GC Mark, Sweep, and Compact Basics
The Mark and Sweep algorithm is the basis for garbage collection in Java. Although the actual algorithms used by the JVM are considerably more complex, the mark and sweep algorithm forms the basis of garbage collection in the JVM and must be understood.
As you might have guessed, there are two main phases in a mark and sweep GC cycle, i.e. Mark and Sweep.
- Mark Phase - The mark phase involves tracing the entire heap for live objects. The JVM does the following during the mark phase:
- The GC holds a pointer to every object allocated on the heap, known as the "allocation list", aka "ordinary object pointer (oop) table". Garbage collection iterates through every pointer in the allocation list and clears the mark bit, i.e. makes them eligible for collection.
- Find all live objects by navigating from their corresponding GC root and setting the mark bit.
- Sweep Phase - The sweep phase identifies dead objects by:
- Looping through the allocation list again
- Free memory where the mark bit is clear
- Removing identified dead objects from the allocation list.[^4]
- Looping through the allocation list again
The above two phases by themselves will leave memory fragmented.
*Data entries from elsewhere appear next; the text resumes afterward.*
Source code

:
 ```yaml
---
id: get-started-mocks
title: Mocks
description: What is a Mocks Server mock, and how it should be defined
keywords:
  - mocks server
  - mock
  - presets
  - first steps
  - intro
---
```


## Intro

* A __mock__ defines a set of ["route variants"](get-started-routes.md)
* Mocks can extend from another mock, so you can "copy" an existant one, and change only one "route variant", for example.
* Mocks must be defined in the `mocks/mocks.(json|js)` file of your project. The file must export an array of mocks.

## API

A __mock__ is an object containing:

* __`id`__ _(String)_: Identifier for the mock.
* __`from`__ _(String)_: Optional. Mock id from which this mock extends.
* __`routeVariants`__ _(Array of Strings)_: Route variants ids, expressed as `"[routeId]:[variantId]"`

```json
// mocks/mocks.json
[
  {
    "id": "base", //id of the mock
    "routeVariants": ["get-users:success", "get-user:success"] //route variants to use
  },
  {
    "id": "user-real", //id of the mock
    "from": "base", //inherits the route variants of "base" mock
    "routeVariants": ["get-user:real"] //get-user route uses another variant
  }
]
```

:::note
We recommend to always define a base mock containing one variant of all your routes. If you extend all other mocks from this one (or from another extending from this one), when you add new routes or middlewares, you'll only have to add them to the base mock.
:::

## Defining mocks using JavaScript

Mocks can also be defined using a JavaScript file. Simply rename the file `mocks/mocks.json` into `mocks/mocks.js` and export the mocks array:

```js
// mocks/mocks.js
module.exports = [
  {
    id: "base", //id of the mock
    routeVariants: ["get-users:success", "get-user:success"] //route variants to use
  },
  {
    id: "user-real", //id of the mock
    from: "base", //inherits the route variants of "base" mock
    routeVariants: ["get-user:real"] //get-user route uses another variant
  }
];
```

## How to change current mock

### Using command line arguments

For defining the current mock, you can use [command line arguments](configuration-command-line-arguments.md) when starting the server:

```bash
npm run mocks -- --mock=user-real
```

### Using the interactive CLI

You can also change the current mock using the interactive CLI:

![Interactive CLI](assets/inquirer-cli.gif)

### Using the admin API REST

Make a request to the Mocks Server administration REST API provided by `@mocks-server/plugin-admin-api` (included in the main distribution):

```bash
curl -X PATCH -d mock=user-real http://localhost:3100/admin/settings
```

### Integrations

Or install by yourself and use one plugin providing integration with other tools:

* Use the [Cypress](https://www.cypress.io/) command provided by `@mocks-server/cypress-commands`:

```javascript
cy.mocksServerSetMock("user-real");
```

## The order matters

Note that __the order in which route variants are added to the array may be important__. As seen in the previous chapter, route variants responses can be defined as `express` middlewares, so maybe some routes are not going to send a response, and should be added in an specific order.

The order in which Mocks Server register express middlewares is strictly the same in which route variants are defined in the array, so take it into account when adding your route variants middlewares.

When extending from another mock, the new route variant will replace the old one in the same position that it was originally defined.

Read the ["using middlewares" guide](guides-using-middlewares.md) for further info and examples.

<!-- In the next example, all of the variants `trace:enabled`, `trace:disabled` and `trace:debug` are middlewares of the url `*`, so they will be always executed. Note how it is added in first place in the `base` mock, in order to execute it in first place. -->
In order to remove fragmentation, a number of GC algorithms have a compaction phase. This phase relocates objects, so that allocated memory is contiguous. Since objects are relocated in memory all pointers/references to that object are also updated.
|Mark Sweep Compact
The diagram above illustrates the three phase. In phase one, we allocate five objects, i.e. A, B, C, D, and E. A has a reference to B, D, and E, while B has a reference to C. Let's assume an application threads removes the reference between A and B. When a GC cycle is triggered, the mark phase sets all the mark bits to zero. It then walks the object graph from the GC roots flipping the mark bit to 1 for all live objects. Objects with the mark bit set to zero are dead objects and must be removed. The sweep phase removes all objects with the mark bit as zero. Notice the sweep phase leaves memory fragmented. The compact phase rearranges objects so that we have contiguous free memory blocks.
A> The Mark, Sweep, and Compact phases described here are just the basics. The actual GC algorithms used by the JVM are much more complicated.[^4]
To run the garbage collection safely (without any concurrency issues) older GC algorithms stop all application threads (Stop the World Pauses) so that memory can be safely reclaimed. Thus a GC cycle does the following:
- Stops all application threads
- Runs garbage collection
- Starts all application threads again
|Stop The World Pauses
Newer GC algorithms (concurrent algorithms) employ various techniques to minimise STW GC pauses. Concurrent algorithms have managed to do most of the work concurrently but still require small GC pauses.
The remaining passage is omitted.